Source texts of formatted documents

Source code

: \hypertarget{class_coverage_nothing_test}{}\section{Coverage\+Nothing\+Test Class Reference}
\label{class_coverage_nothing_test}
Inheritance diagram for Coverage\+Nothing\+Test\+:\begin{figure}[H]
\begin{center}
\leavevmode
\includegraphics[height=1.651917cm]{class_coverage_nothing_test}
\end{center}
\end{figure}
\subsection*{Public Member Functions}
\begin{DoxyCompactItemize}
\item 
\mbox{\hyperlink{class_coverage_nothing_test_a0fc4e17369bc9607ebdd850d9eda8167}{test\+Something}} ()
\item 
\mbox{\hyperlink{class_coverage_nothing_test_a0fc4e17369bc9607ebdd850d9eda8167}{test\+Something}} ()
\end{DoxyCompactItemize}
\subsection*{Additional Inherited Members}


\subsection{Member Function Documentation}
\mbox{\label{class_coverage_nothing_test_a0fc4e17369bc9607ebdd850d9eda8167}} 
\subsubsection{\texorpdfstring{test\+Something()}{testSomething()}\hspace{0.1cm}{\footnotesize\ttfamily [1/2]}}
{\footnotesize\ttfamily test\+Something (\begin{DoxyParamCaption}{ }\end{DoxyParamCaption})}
...
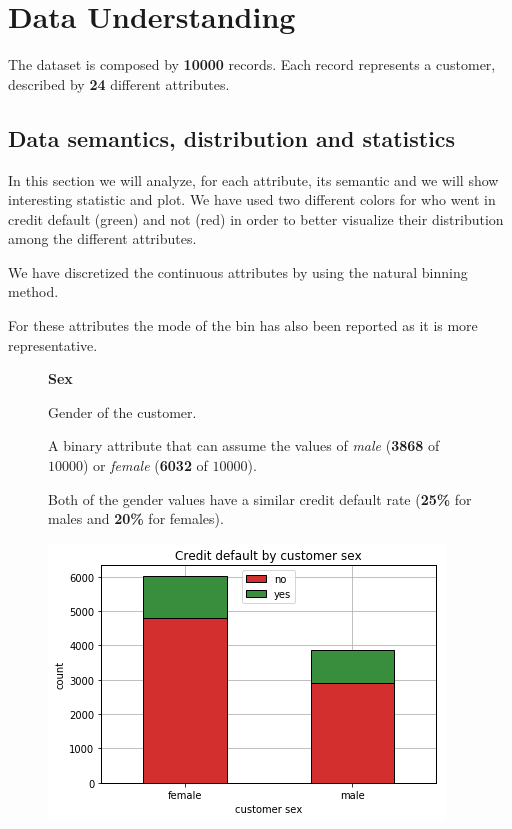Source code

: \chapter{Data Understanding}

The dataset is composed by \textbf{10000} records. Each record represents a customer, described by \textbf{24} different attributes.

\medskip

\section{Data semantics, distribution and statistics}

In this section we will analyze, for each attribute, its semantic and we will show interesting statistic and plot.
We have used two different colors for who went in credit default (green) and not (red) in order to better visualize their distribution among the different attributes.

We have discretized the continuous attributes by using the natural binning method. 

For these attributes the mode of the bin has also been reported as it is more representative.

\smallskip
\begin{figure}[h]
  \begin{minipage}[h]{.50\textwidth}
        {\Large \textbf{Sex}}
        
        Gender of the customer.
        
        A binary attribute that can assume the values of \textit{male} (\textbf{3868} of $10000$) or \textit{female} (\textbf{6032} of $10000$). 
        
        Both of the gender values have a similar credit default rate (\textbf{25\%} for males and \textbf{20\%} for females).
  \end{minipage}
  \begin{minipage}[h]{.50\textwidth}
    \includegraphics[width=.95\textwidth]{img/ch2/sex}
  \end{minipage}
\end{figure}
==
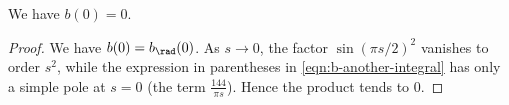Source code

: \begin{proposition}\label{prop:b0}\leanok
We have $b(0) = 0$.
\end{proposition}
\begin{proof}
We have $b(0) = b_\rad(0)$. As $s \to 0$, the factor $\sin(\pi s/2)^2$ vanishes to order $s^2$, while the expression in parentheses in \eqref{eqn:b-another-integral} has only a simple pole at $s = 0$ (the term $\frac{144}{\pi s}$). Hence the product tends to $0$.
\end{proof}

Task requirements: Which of the lines above hold the word "customer"? Copy each one.

Solution to this exercise:
The dataset is composed by \textbf{10000} records. Each record represents a customer, described by \textbf{24} different attributes.
        Gender of the customer.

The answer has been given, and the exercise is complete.